OK, so you need to watch a 45 minute video to make a bushing? You could have one done in half the time.


----------



## Norppu (Jul 31, 2020)

4ssss said:


> OK, so you need to watch a 45 minute video to make a bushing? You could have one done in half the time.



LOL !
It all depends on how accurate You want to make it. If You are like me who is trying to make it inside 10 microns, then it may take a tad more than 45 minutes. On the other hand, if Your tolerances are in the 100 micron region then this might be done in 20 minutes or even less. I hope that the video shows, how to make an accurate part.
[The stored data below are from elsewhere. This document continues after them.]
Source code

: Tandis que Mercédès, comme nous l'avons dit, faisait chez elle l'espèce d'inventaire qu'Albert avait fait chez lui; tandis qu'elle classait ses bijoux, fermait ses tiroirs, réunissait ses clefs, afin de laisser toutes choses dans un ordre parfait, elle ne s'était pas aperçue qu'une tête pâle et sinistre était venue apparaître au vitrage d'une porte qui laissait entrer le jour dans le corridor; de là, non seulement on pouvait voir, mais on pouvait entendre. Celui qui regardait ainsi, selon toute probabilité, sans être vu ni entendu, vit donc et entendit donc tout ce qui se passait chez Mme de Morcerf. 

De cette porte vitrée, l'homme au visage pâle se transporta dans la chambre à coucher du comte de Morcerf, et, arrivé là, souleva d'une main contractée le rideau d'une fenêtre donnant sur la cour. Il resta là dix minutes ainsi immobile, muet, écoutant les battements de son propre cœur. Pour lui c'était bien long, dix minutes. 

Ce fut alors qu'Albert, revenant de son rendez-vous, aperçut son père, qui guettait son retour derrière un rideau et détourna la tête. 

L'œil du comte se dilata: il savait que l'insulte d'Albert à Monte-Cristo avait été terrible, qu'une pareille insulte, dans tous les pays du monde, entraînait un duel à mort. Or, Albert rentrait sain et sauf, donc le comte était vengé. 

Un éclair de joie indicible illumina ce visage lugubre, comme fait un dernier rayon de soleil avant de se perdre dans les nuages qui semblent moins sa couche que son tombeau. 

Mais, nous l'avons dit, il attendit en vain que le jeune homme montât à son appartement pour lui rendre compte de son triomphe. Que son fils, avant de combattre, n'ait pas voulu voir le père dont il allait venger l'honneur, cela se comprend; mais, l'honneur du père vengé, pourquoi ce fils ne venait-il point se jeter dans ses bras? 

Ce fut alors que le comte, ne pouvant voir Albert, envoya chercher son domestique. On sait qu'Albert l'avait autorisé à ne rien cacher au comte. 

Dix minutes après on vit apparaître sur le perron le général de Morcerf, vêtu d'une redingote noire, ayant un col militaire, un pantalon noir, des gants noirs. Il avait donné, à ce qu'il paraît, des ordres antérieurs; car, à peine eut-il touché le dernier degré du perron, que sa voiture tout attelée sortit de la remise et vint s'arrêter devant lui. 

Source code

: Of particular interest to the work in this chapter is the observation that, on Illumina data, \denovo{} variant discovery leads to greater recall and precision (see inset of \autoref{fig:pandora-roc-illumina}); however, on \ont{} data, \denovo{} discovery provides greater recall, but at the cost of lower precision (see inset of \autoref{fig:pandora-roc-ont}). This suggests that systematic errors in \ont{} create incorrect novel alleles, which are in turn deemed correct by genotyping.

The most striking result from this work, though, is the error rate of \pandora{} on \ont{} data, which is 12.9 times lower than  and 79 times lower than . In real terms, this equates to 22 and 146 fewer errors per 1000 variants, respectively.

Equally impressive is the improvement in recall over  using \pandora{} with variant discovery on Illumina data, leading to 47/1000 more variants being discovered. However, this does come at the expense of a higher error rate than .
Nevertheless, here is yet another video about the same project, this time it is the housing for the rotating welding positioner. This time the video is shorter (21 minutes) but believe me, the turning of this thing took a LOT longer than turning that bushing. This is beacuse it is a lot bigger and because I do not have a steady rest at the moment so I had a lot of trouble with chatter.


----------



## Norppu (Aug 3, 2020)




----------



## Norppu (Aug 6, 2020)




----------



## Norppu (Aug 12, 2020)




----------



## Norppu (Aug 20, 2020)




----------



## Norppu (Aug 22, 2020)




----------



## Alcap (Aug 22, 2020)

Looking forward to seeing the completed project in action


----------



## Norppu (Aug 25, 2020)

Turning an internal thread is always somehow challenging because you may not see into the hole. For example, making a start / end groove depends largely on Your imagination. So you have to imagine what’s going to happen there at the bottom of the hole.
The main topic of this video is single point turning such a thread. The end result is, of course, a nut that is open all the way through, but I decided to turn that thread while the piece was still attached to the stock.
The video is possibly far too long considering the simplicity of the part.


----------



## Norppu (Aug 29, 2020)

*Milling bronze is a messy business*
This time I made the sliding contactor for the rotating welding positioner. The poor thing is made out of a block of bearing bronze.


----------



## Norppu (Sep 9, 2020)

*Use of the boring head and some soldering*
I made a cable to short-circuit the tapered roller bearings found at the ends of the rotating shaft of the rotating welding positioner. This cable comes between the sliding electrical contact and the bearing body.
A flat area is required for the bearing housing, which is round, so that the cable shoe makes good electrical contact with it.
So Metcal, Schaublin and Wohlhaupter UPA3 are in use.


----------



## Norppu (Sep 13, 2020)

*Change from strange to a bipolar motor*
The welding rotating positioner comes with a motor to rotate it. The torque of the motor should be proportional to its rather robust construction.
A quite robust stepper motor from Superior was found in my pile of motors. It only had one little but. Its winding was connected so that it was not compatible with commercial drivers.
A closer look showed that the winding could be easily converted to bipolar. Working for a moment with Dremel and soldering with Metcal. Works.
I have ordered a 220 volt driver made by the Chinese to get the full torque from that motor.
The engine is very quiet.


----------